# Pre-production spy shots of new loco!



## Greg Elmassian (Jan 3, 2008)

Rumor is that there will be a new MOW model very soon from a respected Chinese manufacturing firm.

The final design of the body shell is complete, but there is testing on the final gear ratio, to achieve prototype top speeds.

It was previously thought that substituting 1:19 gearing for the more traditional 1:29 would have given enough top speed, but top management and the technical consultants felt that there was not enough "wow" factor.


Here is the prototype they are working from, I'm looking forward to purchasing one myself:




The first few production prototypes did exhibit prototypical attributes, but it does appear that it's possible that the pin connections on the latest revision of the socket have changed, the headlight and backup light have been corrected, but it seems the brakes and acceleration pins had to be swapped for prototypical operation.

Regards, Greg


----------



## lotsasteam (Jan 3, 2008)

What your gone do with a aprils fool wreck? 
manfred Diel


----------



## Cougar Rock Rail (Jan 2, 2008)

By the looks of it, the flanges on the prototype weren't quite deep enough -hope they get that corrected on the model! 

Keith


----------



## Richard Smith (Jan 2, 2008)

Well it's obvious what we've seen here is the new rock clearing track machine. Fast, effective, efficient. Technical innovation at its finest!Just proves "the socket" works!


----------



## Curmudgeon (Jan 11, 2008)

I heard that the person at the throttle just got his engineer's papers in Poland a while back, doing jack rabbit/stonewall passenger runs. 
He tried to go to Germany next, but that New Yingland accent caught him up with the travel folks, and he ended up with tickets to "Croat" instead of where he wanted to go. 

Still trying to prove "design criteria", he secretly installed the top secret "rocket gears" in the rail truck, and the Ames Super Socket Version 12.3 for testing. 

Close inspection of the cab window as the train comes a travelling through shows the operator holding some device and desperately pressing a button. 
Forensic analysis is continuing to determine which button was being pressed, as obviously the wiring connections were wrong, as it was connected to "derail train" function. 

Those of us who have seen this type of thing before certainly hope that the derailment was more than symbolic. 

The nmra cheering squad is shown raising their arms for a "touchdown", isn't it?


----------



## Dave F (Jan 2, 2008)

What do you mean Pre-Production ??? I think J.J., or Stan already have them..


----------



## Steve Stockham (Jan 2, 2008)

Aw shucks Dave, ya beat me to it! (It does kinda remind me of a couple of "incidents" at Marty's....


----------



## Curmudgeon (Jan 11, 2008)

The latest leaking out is that the 14.5:1 was so successful in sales, with no geartrain or wiring issues reported from Service, that they will try 10:1 on the next unit. 
With adequate curvature, all you have to do is get it to speed once, and with the new 4" flywheel, the locomotive will run for 4 hours with the power off. 
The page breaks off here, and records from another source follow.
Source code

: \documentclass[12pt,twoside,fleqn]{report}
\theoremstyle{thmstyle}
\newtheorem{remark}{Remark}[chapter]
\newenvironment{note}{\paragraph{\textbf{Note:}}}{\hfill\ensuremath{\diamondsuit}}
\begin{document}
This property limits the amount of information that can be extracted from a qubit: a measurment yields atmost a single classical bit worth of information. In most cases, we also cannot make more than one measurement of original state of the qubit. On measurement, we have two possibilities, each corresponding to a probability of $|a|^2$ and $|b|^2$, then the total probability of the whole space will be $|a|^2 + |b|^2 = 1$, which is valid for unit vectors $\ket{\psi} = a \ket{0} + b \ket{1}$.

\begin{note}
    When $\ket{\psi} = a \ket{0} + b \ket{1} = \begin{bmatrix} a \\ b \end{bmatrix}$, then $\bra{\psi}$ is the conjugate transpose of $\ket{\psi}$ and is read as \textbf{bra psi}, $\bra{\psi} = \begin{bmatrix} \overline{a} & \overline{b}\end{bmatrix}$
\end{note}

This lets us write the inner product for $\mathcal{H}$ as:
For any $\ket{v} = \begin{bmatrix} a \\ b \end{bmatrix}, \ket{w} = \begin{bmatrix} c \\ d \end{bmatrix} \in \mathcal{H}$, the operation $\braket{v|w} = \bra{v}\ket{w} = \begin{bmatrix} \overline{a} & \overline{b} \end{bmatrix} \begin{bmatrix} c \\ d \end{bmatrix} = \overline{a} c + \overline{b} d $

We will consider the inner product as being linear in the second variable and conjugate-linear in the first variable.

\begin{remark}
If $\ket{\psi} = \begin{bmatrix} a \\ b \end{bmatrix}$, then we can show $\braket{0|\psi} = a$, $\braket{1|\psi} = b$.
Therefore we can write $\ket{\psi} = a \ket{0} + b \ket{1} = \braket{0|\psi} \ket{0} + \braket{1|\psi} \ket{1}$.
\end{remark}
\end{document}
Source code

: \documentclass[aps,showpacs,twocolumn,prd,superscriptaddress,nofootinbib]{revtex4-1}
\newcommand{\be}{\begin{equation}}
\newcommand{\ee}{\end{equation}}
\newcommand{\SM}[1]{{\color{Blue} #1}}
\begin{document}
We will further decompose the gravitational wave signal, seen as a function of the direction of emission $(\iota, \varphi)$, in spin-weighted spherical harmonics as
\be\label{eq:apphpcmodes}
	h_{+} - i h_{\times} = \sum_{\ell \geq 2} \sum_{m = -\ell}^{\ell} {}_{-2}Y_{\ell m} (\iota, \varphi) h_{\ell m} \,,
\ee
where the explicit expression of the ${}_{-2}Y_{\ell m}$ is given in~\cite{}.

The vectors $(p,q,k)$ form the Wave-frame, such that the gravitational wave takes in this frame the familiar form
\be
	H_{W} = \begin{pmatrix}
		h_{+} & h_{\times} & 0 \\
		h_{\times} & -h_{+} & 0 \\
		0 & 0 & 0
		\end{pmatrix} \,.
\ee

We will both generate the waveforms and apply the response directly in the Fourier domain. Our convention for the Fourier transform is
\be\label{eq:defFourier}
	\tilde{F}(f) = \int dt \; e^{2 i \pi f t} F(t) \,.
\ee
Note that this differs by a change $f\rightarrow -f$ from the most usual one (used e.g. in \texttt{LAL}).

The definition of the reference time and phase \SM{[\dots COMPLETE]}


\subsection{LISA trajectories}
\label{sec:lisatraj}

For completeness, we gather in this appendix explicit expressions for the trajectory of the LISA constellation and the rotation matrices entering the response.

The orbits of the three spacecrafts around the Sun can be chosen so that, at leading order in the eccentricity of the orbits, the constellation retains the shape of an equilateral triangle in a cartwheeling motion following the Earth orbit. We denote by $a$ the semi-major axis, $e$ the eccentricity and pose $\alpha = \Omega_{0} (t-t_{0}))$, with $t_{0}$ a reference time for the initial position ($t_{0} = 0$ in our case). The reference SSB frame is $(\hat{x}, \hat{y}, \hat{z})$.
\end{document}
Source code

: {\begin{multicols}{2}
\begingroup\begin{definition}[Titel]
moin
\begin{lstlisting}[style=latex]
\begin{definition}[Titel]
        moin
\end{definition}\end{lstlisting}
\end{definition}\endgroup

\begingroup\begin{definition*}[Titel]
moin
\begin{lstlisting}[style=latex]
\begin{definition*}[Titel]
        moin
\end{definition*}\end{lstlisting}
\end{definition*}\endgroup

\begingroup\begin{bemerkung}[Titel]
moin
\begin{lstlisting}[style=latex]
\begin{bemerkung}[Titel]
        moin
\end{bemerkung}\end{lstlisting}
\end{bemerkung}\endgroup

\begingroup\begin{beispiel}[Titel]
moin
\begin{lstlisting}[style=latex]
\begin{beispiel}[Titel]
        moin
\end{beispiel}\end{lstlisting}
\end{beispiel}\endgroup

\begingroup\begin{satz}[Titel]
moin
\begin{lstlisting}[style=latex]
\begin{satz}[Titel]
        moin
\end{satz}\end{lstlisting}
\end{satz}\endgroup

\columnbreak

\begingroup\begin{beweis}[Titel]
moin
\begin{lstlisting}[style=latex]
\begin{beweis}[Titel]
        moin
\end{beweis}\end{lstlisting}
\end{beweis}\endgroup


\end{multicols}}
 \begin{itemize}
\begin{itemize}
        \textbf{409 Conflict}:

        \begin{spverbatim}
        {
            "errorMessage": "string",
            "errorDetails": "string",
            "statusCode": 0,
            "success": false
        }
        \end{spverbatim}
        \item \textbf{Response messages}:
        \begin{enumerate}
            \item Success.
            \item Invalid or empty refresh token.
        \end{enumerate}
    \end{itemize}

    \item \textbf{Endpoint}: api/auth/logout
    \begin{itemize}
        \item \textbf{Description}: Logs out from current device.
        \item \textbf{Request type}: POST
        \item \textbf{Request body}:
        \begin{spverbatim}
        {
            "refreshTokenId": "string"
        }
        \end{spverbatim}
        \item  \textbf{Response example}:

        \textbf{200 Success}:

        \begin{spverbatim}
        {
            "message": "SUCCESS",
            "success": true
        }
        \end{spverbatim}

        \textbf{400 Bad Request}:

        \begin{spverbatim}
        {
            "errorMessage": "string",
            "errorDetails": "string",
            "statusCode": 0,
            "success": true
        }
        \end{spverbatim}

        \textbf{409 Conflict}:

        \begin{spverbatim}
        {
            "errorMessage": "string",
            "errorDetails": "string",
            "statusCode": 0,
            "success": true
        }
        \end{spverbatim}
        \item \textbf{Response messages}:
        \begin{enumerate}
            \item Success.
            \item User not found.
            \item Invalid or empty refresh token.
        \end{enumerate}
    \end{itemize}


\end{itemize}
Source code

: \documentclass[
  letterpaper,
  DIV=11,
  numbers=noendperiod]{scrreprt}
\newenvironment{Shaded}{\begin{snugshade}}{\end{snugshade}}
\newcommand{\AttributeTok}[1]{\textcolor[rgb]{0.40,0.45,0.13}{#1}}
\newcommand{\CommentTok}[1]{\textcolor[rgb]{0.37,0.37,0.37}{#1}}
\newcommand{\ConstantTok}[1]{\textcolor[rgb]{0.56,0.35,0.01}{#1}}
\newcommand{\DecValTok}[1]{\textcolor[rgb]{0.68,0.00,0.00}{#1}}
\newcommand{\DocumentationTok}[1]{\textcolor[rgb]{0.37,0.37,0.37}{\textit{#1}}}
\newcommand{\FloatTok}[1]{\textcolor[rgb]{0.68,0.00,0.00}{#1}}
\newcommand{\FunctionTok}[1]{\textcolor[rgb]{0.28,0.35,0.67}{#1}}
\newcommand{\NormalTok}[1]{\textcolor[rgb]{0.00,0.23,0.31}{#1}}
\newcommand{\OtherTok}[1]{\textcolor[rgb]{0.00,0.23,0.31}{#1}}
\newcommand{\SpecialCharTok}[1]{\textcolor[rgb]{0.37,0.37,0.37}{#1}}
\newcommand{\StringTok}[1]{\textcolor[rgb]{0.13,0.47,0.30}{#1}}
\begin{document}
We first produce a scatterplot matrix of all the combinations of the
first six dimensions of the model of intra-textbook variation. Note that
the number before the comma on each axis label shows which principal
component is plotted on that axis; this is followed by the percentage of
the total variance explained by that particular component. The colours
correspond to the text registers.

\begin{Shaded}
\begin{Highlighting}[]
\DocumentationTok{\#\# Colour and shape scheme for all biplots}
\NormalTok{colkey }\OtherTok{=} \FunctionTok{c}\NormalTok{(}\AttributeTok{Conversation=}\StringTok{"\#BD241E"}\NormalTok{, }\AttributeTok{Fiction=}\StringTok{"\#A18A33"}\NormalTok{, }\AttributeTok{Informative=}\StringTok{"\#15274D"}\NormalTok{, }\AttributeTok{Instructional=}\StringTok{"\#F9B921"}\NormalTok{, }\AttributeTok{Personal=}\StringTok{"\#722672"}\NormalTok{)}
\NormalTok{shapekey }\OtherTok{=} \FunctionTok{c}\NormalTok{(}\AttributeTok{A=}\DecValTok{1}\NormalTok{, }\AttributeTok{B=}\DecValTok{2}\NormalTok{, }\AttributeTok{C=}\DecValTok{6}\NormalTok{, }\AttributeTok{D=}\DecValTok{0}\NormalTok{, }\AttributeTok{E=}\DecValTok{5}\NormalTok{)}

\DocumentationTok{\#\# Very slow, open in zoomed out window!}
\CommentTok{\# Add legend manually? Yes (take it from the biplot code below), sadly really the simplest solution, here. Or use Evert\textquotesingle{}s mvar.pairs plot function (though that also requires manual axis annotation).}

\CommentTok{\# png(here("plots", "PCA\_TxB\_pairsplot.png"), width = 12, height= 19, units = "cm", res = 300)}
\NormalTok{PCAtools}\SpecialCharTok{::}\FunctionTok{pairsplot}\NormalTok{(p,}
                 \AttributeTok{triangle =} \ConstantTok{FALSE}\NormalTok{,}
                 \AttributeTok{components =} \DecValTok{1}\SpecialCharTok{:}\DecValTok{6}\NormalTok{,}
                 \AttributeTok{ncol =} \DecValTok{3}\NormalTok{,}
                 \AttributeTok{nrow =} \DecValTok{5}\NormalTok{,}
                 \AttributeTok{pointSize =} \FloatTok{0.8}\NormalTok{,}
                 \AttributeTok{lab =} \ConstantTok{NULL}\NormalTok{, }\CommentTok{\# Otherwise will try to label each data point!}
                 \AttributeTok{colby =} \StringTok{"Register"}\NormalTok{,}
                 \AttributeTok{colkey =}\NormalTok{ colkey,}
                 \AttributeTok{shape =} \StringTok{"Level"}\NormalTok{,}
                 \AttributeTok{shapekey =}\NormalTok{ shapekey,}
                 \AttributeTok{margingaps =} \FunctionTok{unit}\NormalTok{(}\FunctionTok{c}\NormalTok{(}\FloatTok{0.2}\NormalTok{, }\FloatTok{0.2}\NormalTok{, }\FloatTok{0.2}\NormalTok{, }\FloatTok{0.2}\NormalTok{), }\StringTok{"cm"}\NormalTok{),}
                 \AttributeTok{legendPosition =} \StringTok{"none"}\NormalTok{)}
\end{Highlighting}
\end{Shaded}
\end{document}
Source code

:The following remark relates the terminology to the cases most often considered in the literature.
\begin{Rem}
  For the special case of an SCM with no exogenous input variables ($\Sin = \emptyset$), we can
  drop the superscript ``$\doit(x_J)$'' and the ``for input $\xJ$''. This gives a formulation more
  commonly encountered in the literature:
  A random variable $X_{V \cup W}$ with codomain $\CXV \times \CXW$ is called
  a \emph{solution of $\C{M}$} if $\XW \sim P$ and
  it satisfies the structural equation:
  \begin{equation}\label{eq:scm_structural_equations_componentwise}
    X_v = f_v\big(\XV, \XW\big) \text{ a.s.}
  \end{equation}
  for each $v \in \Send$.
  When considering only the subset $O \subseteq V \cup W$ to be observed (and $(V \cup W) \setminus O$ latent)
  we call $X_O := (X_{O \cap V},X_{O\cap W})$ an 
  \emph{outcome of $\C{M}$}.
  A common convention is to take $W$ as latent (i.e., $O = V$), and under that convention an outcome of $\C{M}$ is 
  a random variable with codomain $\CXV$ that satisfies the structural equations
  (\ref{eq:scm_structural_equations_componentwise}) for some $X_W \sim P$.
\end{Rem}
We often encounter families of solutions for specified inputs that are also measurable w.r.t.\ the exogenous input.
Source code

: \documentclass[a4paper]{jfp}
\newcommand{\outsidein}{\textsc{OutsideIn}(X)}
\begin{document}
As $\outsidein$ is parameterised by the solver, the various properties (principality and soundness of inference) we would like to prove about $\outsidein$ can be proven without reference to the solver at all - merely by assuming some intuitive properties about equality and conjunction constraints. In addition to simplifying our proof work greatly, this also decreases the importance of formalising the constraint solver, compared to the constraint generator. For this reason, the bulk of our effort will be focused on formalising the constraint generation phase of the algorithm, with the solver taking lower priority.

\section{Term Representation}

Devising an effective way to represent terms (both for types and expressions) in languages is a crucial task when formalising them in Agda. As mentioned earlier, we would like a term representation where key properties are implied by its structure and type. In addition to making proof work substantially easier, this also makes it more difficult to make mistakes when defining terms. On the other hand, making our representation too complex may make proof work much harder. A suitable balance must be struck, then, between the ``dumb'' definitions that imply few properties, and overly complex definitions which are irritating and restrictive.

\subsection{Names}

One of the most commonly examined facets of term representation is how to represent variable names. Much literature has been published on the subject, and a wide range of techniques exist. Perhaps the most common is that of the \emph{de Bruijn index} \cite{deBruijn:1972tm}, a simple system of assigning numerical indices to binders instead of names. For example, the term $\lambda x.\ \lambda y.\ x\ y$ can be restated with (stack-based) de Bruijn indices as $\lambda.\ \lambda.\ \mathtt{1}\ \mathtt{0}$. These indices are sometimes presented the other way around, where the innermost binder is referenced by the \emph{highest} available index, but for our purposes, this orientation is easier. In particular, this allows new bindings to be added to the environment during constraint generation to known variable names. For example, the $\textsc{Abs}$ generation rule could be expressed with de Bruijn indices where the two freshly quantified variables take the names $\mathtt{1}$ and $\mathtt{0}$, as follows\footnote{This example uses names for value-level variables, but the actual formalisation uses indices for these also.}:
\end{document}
Had that test unit not derailed (must have been using the new nmra track and wheel standards), that rail truck would have ended up at least in Germany. 

Took 2 hours to GET to speed, and the intertia mass into the flywheels, but as you can see from the video, it had sufficient energy to.....fly.


----------



## Dave F (Jan 2, 2008)

Add just a bit more energy to the system and it may achieve escape velocity..


----------



## aceinspp (Jan 2, 2008)

Guess I should have surfaced my track a little better. To much cross level. I hope I did not screw the car up to bad or the Ames company would not like me to well. Later RJD


----------